Abdul Yasin Basirun, pria berusia 71 tahun kelahiran Gorontalo, sehari hari menjalani aktivitasnya sebagai pemulung di Kota Luwuk. Pekerjaan itu sudah ia lakoni sejak 10 tahun lalu, tepatnya pada tahun 2011.
Abdul Yasin lahir pada tanggal 8 Januari 1950 di Gorontalo. hijrah ke Kota Luwuk, Kabupaten Banggai Sulawesi Tengah sejak tahun 1988. Ia mempuyai saudara yang merupakan kakak darinya di Kota Luwuk.
Ia memiliki dua orang istri dan lima orang anak yang masing-masing telah berkeluarga. Istri pertama dan anak ke tiganya, telah meninggal dunia.
Saat pertama kali menginjakan kakinya di Luwuk, ia memulai pekerjaaan sebagai tukang sensor kayu di hutan. Pekerjaan itu ia lakukan selama tiga tahun.
Setelah menjalani pekerjaan selama tiga tahun menjadi tukang sensor, ia berhasil mengumpulkan modal dan beralih jadi penjual ikan di pasar Simpong pada tahun 1993.
Sayangnya, ketika usahanya mulai jalan dengan cukup pesat, pasar Simpong pada saat itu dilanda musibah kebakaran yang cukup besar. Itu merupakan kebakaran pertama kali melanda pasar tersebut.

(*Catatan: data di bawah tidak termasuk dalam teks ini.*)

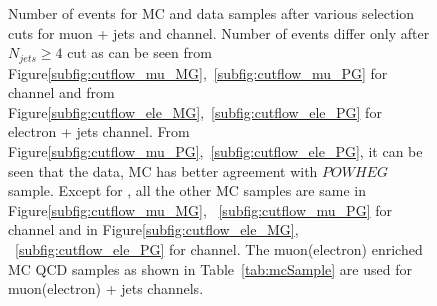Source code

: \begin{figure}
    \vfil
    \caption{Number of events for MC and data samples after various selection cuts for muon +
    jets and \ejets channel. Number of events differ only after $N_{jets} \geq 4$ cut
    as can be seen from Figure\ref{subfig:cutflow_mu_MG},~\ref{subfig:cutflow_mu_PG} for \mujets
    channel and from Figure\ref{subfig:cutflow_ele_MG},~\ref{subfig:cutflow_ele_PG} for electron + 
    jets channel. From Figure\ref{subfig:cutflow_mu_PG},~\ref{subfig:cutflow_ele_PG}, it can be seen
    that the data, MC has better agreement with $POWHEG$ \ttjets sample. Except for 
    \ttjets, all the other MC samples are same in Figure\ref{subfig:cutflow_mu_MG},
    ~\ref{subfig:cutflow_mu_PG} for \mujets channel and in Figure\ref{subfig:cutflow_ele_MG},
    ~\ref{subfig:cutflow_ele_PG} for \ejets channel. The muon(electron) enriched MC QCD 
    samples as shown in Table~\ref{tab:mcSample} are used for muon(electron) + jets channels.}
    \label{fig:MGvsPG}
\end{figure}
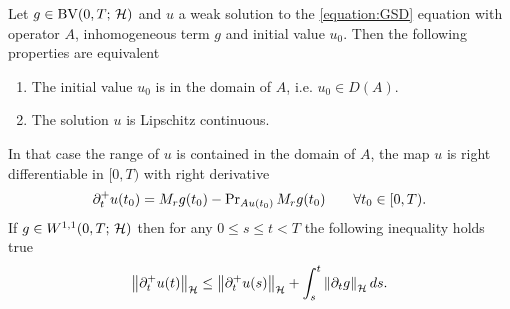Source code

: \begin{proposition}\label{proposition:gsd sol is lipschitz}
	Let $ g\in \mathrm{BV}(0,T;\,\mathcal{H}) $ and $ u $ a weak solution to the
	\ref{equation:GSD} equation with operator $ A $,
	inhomogeneous term $ g $ and initial value $ u_0 $.
	Then the following properties are equivalent 
	\begin{enumerate}[label=(\roman*)]
		\item The initial value $ u_0 $
		is in the domain of $ A $, i.e. $ u_0\in D(A) $.
		\item The solution $ u $ is Lipschitz continuous.
	\end{enumerate}
	In that case the range of $ u $ is contained in the domain
	of $ A $, the map $ u $ is right differentiable in $ [0,T) $
	with right derivative
	\begin{align}\label{equation:right der of Lip sol}
		\partial_t^+ u(t_0)=M_rg(t_0)-\operatorname{\mathrm{Pr}}_{Au(t_0)} M_rg(t_0)
		\qquad\forall t_0\in [0,T).
	\end{align} 
	If $ g\in W^{1,1}(0,T;\,\mathcal{H}) $ then 
	for any $ 0\leq s\leq t< T $ the following
	inequality holds true
	\begin{align}\label{equation:bound right der}
		\left\Vert \partial_t^+ u(t)\right\Vert_{\mathcal{H}}
		\leq \left\Vert \partial_t^+ u(s)\right\Vert_{\mathcal{H}}+\int_s^t \left\Vert \partial_t g\right\Vert_{\mathcal{H}} ds.
	\end{align}
\end{proposition}
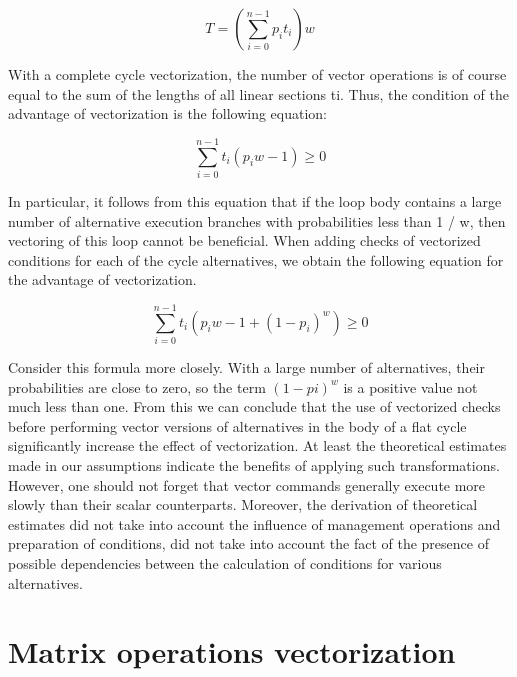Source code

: \documentclass[
11pt,%
tightenlines,%
twoside,%
onecolumn,%
nofloats,%
nobibnotes,%
nofootinbib,%
superscriptaddress,%
noshowpacs,%
centertags]%
{revtex4}
\begin{document}
\begin{equation}
T = \left( \sum_{i = 0}^{n - 1}{p_it_i} \right) w
\end{equation}

With a complete cycle vectorization, the number of vector operations is of course equal to the sum of the lengths of all linear sections ti. Thus, the condition of the advantage of vectorization is the following equation:

\begin{equation}
\sum_{i = 0}^{n - 1}{t_i(p_iw - 1)} \ge 0
\end{equation}

In particular, it follows from this equation that if the loop body contains a large number of alternative execution branches with probabilities less than 1 / w, then vectoring of this loop cannot be beneficial. When adding checks of vectorized conditions for each of the cycle alternatives, we obtain the following equation for the advantage of vectorization.

\begin{equation}
\sum_{i = 0}^{n - 1}{t_i \left( p_iw - 1 + (1 - p_i) ^w \right) } \ge 0
\end{equation}

Consider this formula more closely. With a large number of alternatives, their probabilities are close to zero, so the term $(1 - pi) ^ w$ is a positive value not much less than one. From this we can conclude that the use of vectorized checks before performing vector versions of alternatives in the body of a flat cycle significantly increase the effect of vectorization. At least the theoretical estimates made in our assumptions indicate the benefits of applying such transformations. However, one should not forget that vector commands generally execute more slowly than their scalar counterparts. Moreover, the derivation of theoretical estimates did not take into account the influence of management operations and preparation of conditions, did not take into account the fact of the presence of possible dependencies between the calculation of conditions for various alternatives.

\section{Matrix operations vectorization}
\end{document}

Kemudian, pada tahun 2001, Abdul Yasin bekerja di agen denreng sabar menanti selama 4 tahun lamanya.
Merasa tak cocok lagi dengan tempat pekerjaannya di agen itu, Abdul Yasin memilih untuk istrahat dari kerjanya tahun 2005 dan beralih memelihara kambing.
Kambing yang ia pelihara awalnya satu ekor betina ia beli hasil dari tabunganya. Setelah beberapa tahun dipelihara, kambing menjadi 30 ekor.

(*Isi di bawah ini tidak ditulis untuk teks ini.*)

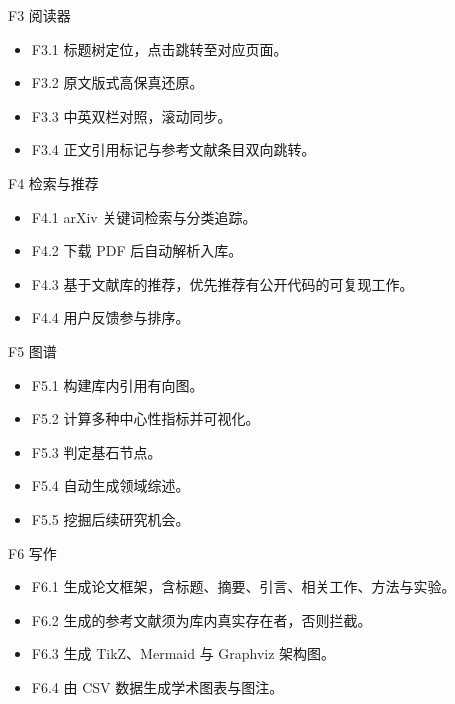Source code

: \documentclass[UTF8,fontset=windows,zihao=5,a4paper]{ctexart}
\begin{document}
F3 阅读器

\begin{itemize}
\item F3.1 标题树定位，点击跳转至对应页面。
\item F3.2 原文版式高保真还原。
\item F3.3 中英双栏对照，滚动同步。
\item F3.4 正文引用标记与参考文献条目双向跳转。
\end{itemize}

F4 检索与推荐

\begin{itemize}
\item F4.1 arXiv 关键词检索与分类追踪。
\item F4.2 下载 PDF 后自动解析入库。
\item F4.3 基于文献库的推荐，优先推荐有公开代码的可复现工作。
\item F4.4 用户反馈参与排序。
\end{itemize}

F5 图谱

\begin{itemize}
\item F5.1 构建库内引用有向图。
\item F5.2 计算多种中心性指标并可视化。
\item F5.3 判定基石节点。
\item F5.4 自动生成领域综述。
\item F5.5 挖掘后续研究机会。
\end{itemize}

F6 写作

\begin{itemize}
\item F6.1 生成论文框架，含标题、摘要、引言、相关工作、方法与实验。
\item F6.2 生成的参考文献须为库内真实存在者，否则拦截。
\item F6.3 生成 TikZ、Mermaid 与 Graphviz 架构图。
\item F6.4 由 CSV 数据生成学术图表与图注。
\end{itemize}
\end{document}
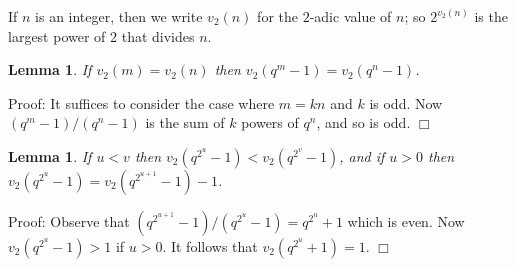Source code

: \documentclass[12pt]{article}
\newtheorem{lemma}[definition]{Lemma}
\newenvironment{proof}{\normalsize {\sc Proof}:}{{\hfill $\Box$ \\}}
\begin{document}
If $n$ is an integer, then we write $v_2(n)$ for the $2$-adic value of 
$n$; so $2^{v_2(n)}$ is the
largest power of $2$ that divides $n$.
\begin{lemma}\label{Lemma5.6} 
If $v_2(m)=v_2(n)$ then $v_2(q^m-1) = v_2(q^n-1)$.
\end{lemma}
\begin{proof} 
 It suffices to consider the case where $m=kn$ and $k$ is odd.
Now $(q^m-1)/(q^n-1)$ is the sum of $k$ powers of $q^n$, and so is odd.
\end{proof}
\begin{lemma}\label{Lemma5.7} If $u<v$ then $v_2(q^{2^u}-1)<v_2(q^{2^v}-1)$, 
and if $u>0$ then $v_2(q^{2^u}-1) =v_2(q^{2^{u+1}}-1)-1$.
\end{lemma}
\begin{proof} 
Observe that $(q^{2^{u+1}}-1)/(q^{2^u}-1)=q^{2^u}+1$ which is even. Now
$v_2(q^{2^u}-1)>1$ if $u>0$. It follows that $v_2(q^{2^u}+1)=1$.
\end{proof}
\end{document}
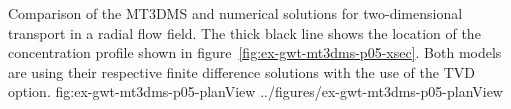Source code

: \begin{StandardFigure}
	{Comparison of the MT3DMS and \mf numerical solutions for two-dimensional transport in a radial flow field.  The thick black line shows the location of the concentration profile shown in figure~\ref{fig:ex-gwt-mt3dms-p05-xsec}. Both models are using their respective finite difference solutions with the use of the TVD option.} 
	{fig:ex-gwt-mt3dms-p05-planView}
	{../figures/ex-gwt-mt3dms-p05-planView}
\end{StandardFigure}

Hanya saja, dari 30 ekor kambing yang ia pelihara, hanya 6 ekor saja yang berhasil terjual dan menghasilkan. Karena saat itu hewan peliharaanya diserang oleh penyakit.
Abdul Yasin ketika ditemui media ini di Jl. Dr Moh Hatta, Jumat (20/8/2021), mengatakan, saat ini ia tinggal di rumah kakaknya di komplek anugra, Kelurahan Mangkio Baru, Luwuk. Setelah lerlepas dari pekerjaan yang sudah digelutinya, ia terpaksa memilih menjadi pemulung sejak 2011 dan ia jalani hingga 2021 saat ini.

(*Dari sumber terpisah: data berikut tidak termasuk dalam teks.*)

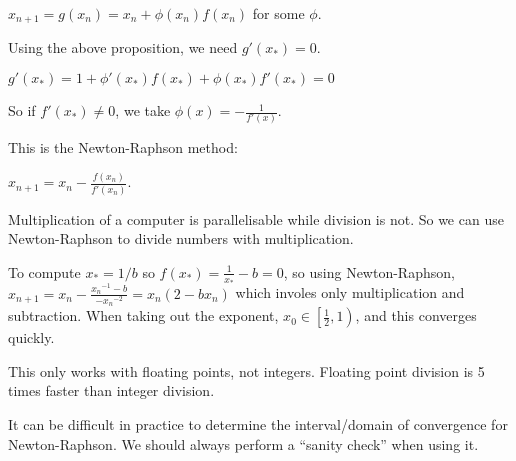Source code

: $x_{n + 1} = g(x_n) = x_n + \phi (x_n) f(x_n)$ for some $\phi$.

Using the above proposition, we need $g'(x_*) = 0$.

$g'(x_*) = 1 + \phi'(x_*)f(x_*) + \phi(x_*)f'(x_*) = 0$

So if $f'(x_*) \ne 0$, we take $\phi(x) = -\frac{1}{f'(x)}$.

This is the Newton-Raphson method:

$x_{n + 1} = x_n - \frac{f(x_n)}{f'(x_n)}$.

Multiplication of a computer is parallelisable while division is not. So we can use Newton-Raphson to divide numbers with multiplication.

To compute $x_* = 1 / b$ so $f(x_*) = \frac{1}{x_*} - b = 0$, so using Newton-Raphson, $x_{n + 1} = x_n - \frac{{x_n}^{-1} - b}{-{x_n}^{-2}} = x_n (2 - b x_n)$ which involes only multiplication and subtraction. When taking out the exponent, $x_0 \in \left[ \frac{1}{2}, 1 \right)$, and this converges quickly.

\begin{remark}
	This only works with floating points, not integers. Floating point division is 5 times faster than integer division.
\end{remark}

\begin{remark}
	It can be difficult in practice to determine the interval/domain of convergence for Newton-Raphson. We should always perform a ``sanity check'' when using it.
\end{remark}

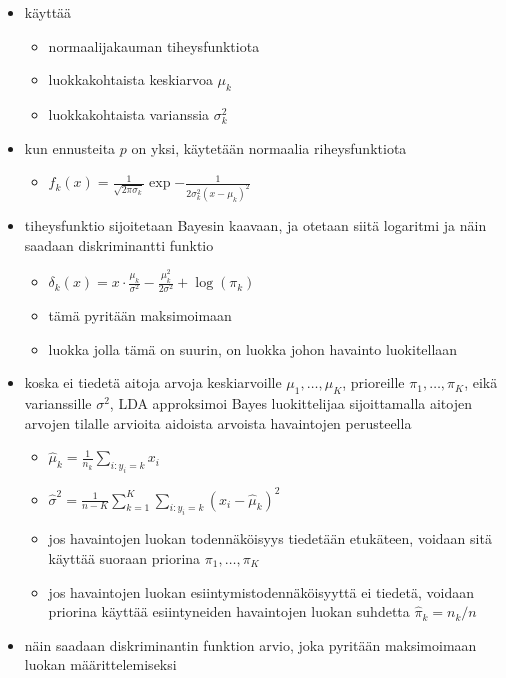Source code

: \documentclass[finnish,twoside,openright]{HYgraduMLDS}
\begin{document}
\begin{itemize}
    \item käyttää
    \begin{itemize}
        \item normaalijakauman tiheysfunktiota
        \item luokkakohtaista keskiarvoa $\mu_k$
        \item luokkakohtaista varianssia $\sigma_k^2$
    \end{itemize}
    \item kun ennusteita $p$ on yksi, käytetään normaalia riheysfunktiota
    \begin{itemize}
        \item $f_k(x) = \frac{1}{\sqrt{2 \pi \sigma_k}} \exp{-\frac{1}{2 \sigma^2_k (x - \mu_k)^2}}$
    \end{itemize}
    \item tiheysfunktio sijoitetaan Bayesin kaavaan, ja otetaan siitä logaritmi ja näin saadaan diskriminantti funktio
    \begin{itemize}
        \item $\delta_k(x) = x \cdot \frac{\mu_k}{\sigma^2} - \frac{\mu^2_k}{2 \sigma^2} + \log(\pi_k)$
        \item tämä pyritään maksimoimaan
        \item luokka jolla tämä on suurin, on luokka johon havainto luokitellaan
    \end{itemize}
    \item koska ei tiedetä aitoja arvoja keskiarvoille $\mu_1, \dots, \mu_K$, prioreille $\pi_1, \dots, \pi_K$, eikä varianssille $\sigma^2$, LDA approksimoi Bayes luokittelijaa sijoittamalla aitojen arvojen tilalle arvioita aidoista arvoista havaintojen perusteella
    \begin{itemize}
        \item $\hat{\mu}_k = \frac{1}{n_k} \sum_{i:y_i = k} x_i$
        \item $\hat{\sigma}^2 = \frac{1}{n - K} \sum^K_{k=1} \sum_{i:y_i = k} (x_i - \hat{\mu}_k)^2$
        \item jos havaintojen luokan todennäköisyys tiedetään etukäteen, voidaan sitä käyttää suoraan priorina $\pi_1, \dots, \pi_K$ 
        \item jos havaintojen luokan esiintymistodennäköisyyttä ei tiedetä, voidaan priorina käyttää esiintyneiden havaintojen luokan suhdetta $\hat{\pi}_k = n_k / n$
    \end{itemize}
    \item näin saadaan diskriminantin funktion arvio, joka pyritään maksimoimaan luokan määrittelemiseksi

\end{itemize}
\end{document}
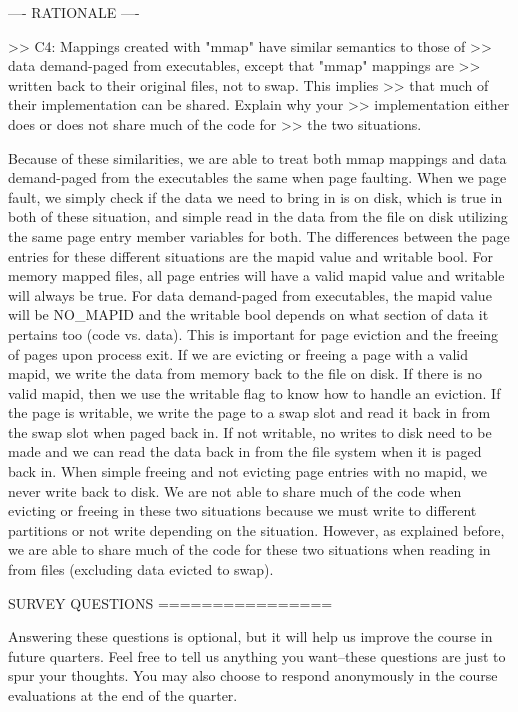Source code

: ---- RATIONALE ----

>> C4: Mappings created with "mmap" have similar semantics to those of
>> data demand-paged from executables, except that "mmap" mappings are
>> written back to their original files, not to swap.  This implies
>> that much of their implementation can be shared.  Explain why your
>> implementation either does or does not share much of the code for
>> the two situations.

Because of these similarities, we are able to treat both mmap mappings
and data demand-paged from the executables the same when page faulting.
When we page fault, we simply check if the data we need to bring in is
on disk, which is true in both of these situation, and simple read in
the data from the file on disk utilizing the same page entry member
variables for both. The differences between the page entries for
these different situations are the mapid value and writable bool. For 
memory mapped files, all page entries will have a valid mapid value and
writable will always be true. For data demand-paged from executables, 
the mapid value will be NO_MAPID and the writable bool depends on what
section of data it pertains too (code vs. data). This is important for
page eviction and the freeing of pages upon process exit. If we are 
evicting or freeing a page with a valid mapid, we write the data from
memory back to the file on disk. If there is no valid mapid, then we 
use the writable flag to know how to handle an eviction. If the page is
writable, we write the page to a swap slot and read it back in from the
swap slot when paged back in. If not writable, no writes to disk need to be
made and we can read the data back in from the file system when it is paged
back in. When simple freeing and not evicting page entries with no mapid,
we never write back to disk. We are not able to share much of the code
when evicting or freeing in these two situations because we must write to
different partitions or not write depending on the situation. However,
as explained before, we are able to share much of the code for these two
situations when reading in from files (excluding data evicted to swap).

               SURVEY QUESTIONS
               ================

Answering these questions is optional, but it will help us improve the
course in future quarters.  Feel free to tell us anything you
want--these questions are just to spur your thoughts.  You may also
choose to respond anonymously in the course evaluations at the end of
the quarter.


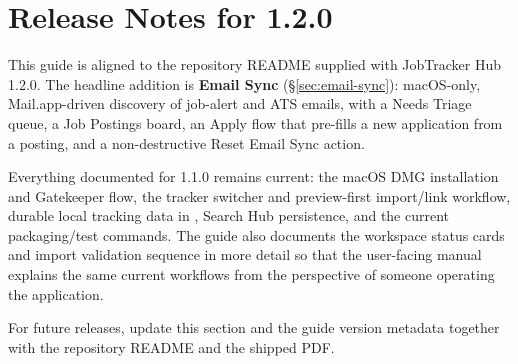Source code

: \documentclass[11pt]{article}
\newcommand{\file}[1]{\texttt{\detokenize{#1}}}
\begin{document}
\section{Release Notes for 1.2.0}

This guide is aligned to the repository README supplied with JobTracker Hub 1.2.0. The headline addition is \textbf{Email Sync} (\S\ref{sec:email-sync}): macOS-only, Mail.app-driven discovery of job-alert and ATS emails, with a Needs Triage queue, a Job Postings board, an Apply flow that pre-fills a new application from a posting, and a non-destructive Reset Email Sync action.

Everything documented for 1.1.0 remains current: the macOS DMG installation and Gatekeeper flow, the tracker switcher and preview-first import/link workflow, durable local tracking data in \file{overrides.db}, Search Hub persistence, and the current packaging/test commands. The guide also documents the workspace status cards and import validation sequence in more detail so that the user-facing manual explains the same current workflows from the perspective of someone operating the application.

For future releases, update this section and the guide version metadata together with the repository README and the shipped PDF.
\end{document}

“Anak-anak saya sudah pernah larang saya kerja begini, saya masih juga tetap kerja karena semuah anak saya masing-masing telah berkeluarga jadi saya harus tetap kerja begini untuk mencari nafkah sendiri bukan minta-minta,” kata Abdul Yasin.
Ada yang unik dari aktivitas Abdul Yasin sehari hari. Pada bulan Agustus ini, ia selalu mengibarkan bendera merah putih di gerobaknya kemanapun ia pergi.
Bendera Merah Putih yang selalu berkibar digerobak sang pemulung itu, melambangkan kerasnya perjuangan demi mencapai Kemerdekaan untuk hidup sehari-hari.
Sehari-hari ia memulai pekerjaanya pada pukul 08:00 Wita. Ia terus bekerja sampai ia merasa cukup. Setelah merasa lelah, ia kemudian kembali ke rumah tempat tinggalnya untuk beristrahat.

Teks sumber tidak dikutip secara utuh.